Final Entry: Evaluative Report

A. Evaluative Statement

INF506 has five learning objectives: 1. Demonstrate an understanding of social networking technologies; 2. Demonstrate an understanding of concepts, theory and practice of Library 2.0 and participatory library service; 3. Critically examine the features and functionality of various social networking tools to meet the information needs of users; 4. Evaluate social networking technologies and software to support informational and collaborative needs of workgroups, communities and organisations; and 5. Demonstrate an understanding of the social, cultural, educational, ethical, and technical management issues that exist in a socially networked world, and how information policy is developed and implemented to support such issues.  Over the course of the subject, I have achieved these objectives through my experiences with Second Life and Pinterest and by exploring Library 2.0.

Second Life

I achieve objectives 1 and 3 by exploring Second Life, a new-to-me social networking technology, and applying my understanding of it by identifying ways it could be employed in an educational or library setting.  The unique features and functionality of Second Life, such as the ability to interact virtually with rare sea creatures or to explore underwater ruins, suggested to me possible applications for meeting the information needs of students of marine science or marine archaeology (Gering, 2016, Entry 5: Second Life, para. 7).  Additional applications in this vein are identified in Ellis, M., Anderson, P.J., & Kibbe, S. (2014) and include visiting the Vatican and viewing Michelangelo’s artwork in the Sistine Chapel; shopping in a Marrakesh marketplace; riding a subway in Chicago; or hanging out in a vampire night club (pp. 490-492).

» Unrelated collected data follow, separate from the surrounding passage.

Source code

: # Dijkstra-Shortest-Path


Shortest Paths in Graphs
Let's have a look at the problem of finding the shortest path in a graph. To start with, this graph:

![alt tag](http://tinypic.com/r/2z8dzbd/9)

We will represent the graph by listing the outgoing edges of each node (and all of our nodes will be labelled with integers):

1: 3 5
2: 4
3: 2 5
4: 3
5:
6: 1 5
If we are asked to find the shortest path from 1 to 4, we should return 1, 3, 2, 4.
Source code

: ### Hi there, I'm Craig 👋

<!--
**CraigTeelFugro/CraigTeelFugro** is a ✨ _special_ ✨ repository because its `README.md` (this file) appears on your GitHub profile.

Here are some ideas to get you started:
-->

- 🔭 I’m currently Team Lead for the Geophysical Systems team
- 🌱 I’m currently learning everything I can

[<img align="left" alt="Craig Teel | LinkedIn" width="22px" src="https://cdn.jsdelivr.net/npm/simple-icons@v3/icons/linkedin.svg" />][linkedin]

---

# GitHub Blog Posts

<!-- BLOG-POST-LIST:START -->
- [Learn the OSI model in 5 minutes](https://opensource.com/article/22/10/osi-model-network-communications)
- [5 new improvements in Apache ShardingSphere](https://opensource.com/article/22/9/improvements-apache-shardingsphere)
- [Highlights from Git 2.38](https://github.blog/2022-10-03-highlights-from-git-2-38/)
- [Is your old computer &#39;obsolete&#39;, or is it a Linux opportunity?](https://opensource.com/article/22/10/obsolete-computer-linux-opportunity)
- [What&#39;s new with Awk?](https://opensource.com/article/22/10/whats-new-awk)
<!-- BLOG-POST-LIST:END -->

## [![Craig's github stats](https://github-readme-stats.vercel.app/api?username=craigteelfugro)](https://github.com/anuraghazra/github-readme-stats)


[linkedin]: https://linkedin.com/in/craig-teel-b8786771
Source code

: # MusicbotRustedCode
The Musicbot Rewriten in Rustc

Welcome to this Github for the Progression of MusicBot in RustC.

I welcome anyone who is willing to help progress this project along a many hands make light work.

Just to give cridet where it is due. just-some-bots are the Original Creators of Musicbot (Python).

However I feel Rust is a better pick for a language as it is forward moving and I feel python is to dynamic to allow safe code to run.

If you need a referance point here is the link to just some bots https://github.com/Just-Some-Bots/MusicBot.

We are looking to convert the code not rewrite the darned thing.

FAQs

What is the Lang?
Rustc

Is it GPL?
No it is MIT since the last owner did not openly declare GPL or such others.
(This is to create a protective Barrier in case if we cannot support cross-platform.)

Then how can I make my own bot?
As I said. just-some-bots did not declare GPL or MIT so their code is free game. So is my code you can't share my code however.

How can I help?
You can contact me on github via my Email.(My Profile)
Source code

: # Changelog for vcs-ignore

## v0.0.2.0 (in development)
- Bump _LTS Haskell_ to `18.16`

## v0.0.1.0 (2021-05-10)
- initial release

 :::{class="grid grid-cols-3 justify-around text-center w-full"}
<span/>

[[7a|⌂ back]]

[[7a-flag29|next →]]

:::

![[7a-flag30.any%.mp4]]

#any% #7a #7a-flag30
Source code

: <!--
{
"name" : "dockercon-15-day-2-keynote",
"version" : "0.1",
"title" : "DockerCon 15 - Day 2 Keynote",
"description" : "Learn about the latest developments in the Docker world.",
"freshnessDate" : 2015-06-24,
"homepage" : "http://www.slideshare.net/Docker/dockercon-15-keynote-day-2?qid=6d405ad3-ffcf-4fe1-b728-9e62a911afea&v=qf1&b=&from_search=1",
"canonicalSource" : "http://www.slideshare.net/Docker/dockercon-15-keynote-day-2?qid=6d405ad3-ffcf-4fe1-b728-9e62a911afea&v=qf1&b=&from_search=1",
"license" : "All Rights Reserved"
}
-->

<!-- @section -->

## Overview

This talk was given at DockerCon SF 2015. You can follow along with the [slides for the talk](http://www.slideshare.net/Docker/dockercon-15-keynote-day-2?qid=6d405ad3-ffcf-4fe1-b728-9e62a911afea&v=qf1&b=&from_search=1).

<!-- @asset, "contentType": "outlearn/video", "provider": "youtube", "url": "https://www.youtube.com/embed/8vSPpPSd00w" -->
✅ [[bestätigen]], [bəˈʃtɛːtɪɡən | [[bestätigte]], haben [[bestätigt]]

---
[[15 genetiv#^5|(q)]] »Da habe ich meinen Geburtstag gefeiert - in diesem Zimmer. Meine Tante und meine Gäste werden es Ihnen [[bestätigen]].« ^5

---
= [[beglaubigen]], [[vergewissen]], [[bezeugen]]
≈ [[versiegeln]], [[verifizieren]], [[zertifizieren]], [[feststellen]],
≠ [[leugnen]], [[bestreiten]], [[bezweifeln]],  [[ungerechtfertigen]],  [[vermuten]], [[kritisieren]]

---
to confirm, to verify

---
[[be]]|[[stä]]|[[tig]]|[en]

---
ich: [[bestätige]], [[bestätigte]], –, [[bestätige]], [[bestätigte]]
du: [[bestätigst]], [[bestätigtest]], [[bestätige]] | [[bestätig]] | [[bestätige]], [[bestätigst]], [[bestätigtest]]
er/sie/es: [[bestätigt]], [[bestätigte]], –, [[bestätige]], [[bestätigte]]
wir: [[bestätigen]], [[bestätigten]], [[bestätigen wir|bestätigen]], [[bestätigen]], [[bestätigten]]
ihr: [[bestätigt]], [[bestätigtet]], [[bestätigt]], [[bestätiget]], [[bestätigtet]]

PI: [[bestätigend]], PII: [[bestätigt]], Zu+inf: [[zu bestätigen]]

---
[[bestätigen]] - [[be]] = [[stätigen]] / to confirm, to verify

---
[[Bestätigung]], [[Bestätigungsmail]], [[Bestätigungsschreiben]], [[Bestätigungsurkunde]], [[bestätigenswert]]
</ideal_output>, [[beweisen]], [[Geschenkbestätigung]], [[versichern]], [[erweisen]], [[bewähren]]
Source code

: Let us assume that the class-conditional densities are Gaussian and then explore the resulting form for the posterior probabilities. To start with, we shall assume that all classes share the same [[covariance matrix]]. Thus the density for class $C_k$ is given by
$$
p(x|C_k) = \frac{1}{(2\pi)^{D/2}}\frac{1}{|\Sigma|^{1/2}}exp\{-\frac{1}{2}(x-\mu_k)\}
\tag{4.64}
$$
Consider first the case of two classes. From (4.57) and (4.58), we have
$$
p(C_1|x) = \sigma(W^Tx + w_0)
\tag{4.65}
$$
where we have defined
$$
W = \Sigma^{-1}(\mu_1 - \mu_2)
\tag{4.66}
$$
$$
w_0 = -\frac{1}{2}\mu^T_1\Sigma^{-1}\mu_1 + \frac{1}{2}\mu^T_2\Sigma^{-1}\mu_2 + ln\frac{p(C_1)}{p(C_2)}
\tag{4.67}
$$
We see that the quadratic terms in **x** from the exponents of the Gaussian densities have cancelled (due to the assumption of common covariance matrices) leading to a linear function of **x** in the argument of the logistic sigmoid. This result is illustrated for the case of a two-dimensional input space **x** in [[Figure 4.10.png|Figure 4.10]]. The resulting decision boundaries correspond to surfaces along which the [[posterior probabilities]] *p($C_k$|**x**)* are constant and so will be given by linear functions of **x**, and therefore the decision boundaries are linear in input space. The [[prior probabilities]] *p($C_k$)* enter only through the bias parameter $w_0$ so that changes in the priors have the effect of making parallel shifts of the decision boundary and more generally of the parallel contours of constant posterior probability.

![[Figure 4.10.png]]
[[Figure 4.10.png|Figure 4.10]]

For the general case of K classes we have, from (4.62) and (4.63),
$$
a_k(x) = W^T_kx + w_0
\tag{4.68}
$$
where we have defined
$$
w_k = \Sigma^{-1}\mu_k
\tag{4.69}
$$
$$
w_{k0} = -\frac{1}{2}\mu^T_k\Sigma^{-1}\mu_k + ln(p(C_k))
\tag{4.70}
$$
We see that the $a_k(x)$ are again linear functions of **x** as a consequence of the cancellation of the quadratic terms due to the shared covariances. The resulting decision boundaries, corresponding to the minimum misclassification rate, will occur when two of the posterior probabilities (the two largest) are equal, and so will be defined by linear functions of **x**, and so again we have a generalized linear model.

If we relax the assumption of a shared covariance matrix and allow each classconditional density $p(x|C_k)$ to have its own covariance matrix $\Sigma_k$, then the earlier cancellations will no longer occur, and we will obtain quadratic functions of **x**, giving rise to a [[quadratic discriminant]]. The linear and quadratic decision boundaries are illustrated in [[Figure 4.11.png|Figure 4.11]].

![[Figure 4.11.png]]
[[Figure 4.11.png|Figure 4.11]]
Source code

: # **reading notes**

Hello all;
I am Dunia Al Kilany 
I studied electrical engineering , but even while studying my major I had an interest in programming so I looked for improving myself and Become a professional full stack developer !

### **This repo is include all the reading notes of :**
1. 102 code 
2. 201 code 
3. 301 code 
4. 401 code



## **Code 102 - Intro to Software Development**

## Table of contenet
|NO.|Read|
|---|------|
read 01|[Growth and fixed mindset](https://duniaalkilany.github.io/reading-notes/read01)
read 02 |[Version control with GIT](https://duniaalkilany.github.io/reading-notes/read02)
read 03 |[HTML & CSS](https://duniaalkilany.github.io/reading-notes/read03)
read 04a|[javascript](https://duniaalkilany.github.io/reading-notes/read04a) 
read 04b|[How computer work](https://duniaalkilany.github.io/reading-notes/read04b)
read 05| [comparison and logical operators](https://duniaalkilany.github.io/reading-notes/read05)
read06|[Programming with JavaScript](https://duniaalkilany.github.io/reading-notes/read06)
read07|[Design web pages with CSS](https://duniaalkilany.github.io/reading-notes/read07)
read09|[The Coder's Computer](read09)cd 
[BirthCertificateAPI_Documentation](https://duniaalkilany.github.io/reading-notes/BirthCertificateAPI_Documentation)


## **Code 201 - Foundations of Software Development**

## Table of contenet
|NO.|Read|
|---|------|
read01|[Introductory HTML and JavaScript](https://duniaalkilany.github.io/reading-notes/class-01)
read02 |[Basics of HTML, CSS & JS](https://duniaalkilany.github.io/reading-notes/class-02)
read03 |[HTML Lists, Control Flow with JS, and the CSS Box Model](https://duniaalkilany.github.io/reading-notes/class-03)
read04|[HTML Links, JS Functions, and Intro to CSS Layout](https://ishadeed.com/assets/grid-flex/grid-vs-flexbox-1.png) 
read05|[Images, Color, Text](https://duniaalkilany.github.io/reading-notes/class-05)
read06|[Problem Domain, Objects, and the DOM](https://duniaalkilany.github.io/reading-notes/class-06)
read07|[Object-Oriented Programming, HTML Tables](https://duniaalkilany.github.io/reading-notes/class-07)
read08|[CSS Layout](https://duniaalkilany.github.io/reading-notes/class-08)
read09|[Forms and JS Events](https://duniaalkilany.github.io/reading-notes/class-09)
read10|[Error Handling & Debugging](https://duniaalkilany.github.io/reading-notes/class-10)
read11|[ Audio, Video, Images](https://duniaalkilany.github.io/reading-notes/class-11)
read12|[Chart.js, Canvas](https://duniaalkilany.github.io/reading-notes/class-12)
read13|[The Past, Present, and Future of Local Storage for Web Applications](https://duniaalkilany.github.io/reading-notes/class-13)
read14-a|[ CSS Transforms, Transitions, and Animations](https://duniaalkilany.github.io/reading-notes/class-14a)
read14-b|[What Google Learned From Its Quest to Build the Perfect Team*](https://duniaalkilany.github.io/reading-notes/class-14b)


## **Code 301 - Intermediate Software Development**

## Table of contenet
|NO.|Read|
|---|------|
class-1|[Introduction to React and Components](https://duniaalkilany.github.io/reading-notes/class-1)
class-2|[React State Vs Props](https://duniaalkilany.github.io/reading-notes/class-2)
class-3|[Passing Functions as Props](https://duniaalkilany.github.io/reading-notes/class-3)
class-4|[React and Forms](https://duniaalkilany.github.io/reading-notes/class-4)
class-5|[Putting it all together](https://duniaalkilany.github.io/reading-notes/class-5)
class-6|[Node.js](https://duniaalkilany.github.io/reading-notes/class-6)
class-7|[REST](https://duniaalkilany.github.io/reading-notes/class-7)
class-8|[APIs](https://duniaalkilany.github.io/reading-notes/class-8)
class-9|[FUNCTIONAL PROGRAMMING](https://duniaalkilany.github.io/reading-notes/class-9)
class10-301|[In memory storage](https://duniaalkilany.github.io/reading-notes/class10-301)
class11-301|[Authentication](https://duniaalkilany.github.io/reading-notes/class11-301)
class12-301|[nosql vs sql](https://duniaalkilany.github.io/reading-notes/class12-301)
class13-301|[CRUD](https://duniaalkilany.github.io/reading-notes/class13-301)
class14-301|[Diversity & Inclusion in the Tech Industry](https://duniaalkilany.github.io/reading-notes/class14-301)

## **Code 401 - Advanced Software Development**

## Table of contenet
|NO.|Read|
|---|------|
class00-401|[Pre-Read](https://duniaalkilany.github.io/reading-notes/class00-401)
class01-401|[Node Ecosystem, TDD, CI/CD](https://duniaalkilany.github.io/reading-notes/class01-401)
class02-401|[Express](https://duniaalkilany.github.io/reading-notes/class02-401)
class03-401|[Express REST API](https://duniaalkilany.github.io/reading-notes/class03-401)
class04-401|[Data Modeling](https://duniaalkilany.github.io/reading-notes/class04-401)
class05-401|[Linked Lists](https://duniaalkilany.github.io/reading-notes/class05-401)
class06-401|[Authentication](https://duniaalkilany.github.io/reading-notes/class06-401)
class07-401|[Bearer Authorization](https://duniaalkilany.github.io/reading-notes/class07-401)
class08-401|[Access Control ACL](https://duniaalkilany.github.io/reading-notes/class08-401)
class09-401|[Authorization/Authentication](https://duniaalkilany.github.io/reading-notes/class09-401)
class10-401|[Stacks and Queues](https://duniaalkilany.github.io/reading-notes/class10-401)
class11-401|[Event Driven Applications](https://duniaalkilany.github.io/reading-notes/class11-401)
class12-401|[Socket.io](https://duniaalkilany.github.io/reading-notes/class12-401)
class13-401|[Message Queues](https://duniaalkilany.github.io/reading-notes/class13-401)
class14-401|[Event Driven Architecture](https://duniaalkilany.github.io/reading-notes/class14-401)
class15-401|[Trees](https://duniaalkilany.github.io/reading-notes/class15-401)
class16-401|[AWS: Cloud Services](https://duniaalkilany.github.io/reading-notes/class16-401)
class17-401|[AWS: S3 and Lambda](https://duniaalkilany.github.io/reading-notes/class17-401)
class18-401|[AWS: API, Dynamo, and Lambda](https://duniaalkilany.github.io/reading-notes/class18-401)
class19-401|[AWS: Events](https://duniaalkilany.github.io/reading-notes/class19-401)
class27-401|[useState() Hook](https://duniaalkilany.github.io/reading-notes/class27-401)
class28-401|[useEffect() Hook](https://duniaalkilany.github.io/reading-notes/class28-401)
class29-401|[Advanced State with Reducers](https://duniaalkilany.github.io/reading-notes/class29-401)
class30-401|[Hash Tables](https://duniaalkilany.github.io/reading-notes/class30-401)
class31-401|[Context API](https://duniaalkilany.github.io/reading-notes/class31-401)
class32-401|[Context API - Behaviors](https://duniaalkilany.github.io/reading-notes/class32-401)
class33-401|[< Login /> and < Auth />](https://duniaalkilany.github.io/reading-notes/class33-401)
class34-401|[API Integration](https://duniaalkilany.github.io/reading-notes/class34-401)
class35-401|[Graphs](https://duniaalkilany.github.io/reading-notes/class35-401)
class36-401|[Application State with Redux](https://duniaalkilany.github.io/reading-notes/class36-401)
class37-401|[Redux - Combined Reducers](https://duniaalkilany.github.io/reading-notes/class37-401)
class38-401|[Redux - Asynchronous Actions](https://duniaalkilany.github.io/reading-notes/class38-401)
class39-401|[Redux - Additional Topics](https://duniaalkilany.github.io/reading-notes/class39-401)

The identification of these applications also fulfills objective 4 and the educational component of objective 5 by virtue of the ability of such applications to support informational and collaborative needs in the education community.  Second Life supports the informational needs of teachers by providing an immersive teaching tool that offers students virtual experiences of things they cannot experience in real life.  Librarians can support this activity by collaborating with teachers to locate or create locations in Second Life that will help students better understand the subject material and achieve their learning objectives.  The SLURL (Second Life URL) functionality supports this collaboration by providing an easy way to share locations between teachers and librarians, and ultimately with the students.  Curation of SLURLs and suitable locations are both considerations that satisfy the technical management element of objective 5.


I achieve objective 1 through my experience of returning to a social networking technology that I had abandoned and attempting to bring it back into the fold.  My use and exploration of Pinterest led to a better understanding of the types of images that are popular on this platform as well as better understanding of Pinterest’s weaknesses.  As a result, I will be able to use this platform (which is part of the social media strategy of many organizations I work with) more effectively.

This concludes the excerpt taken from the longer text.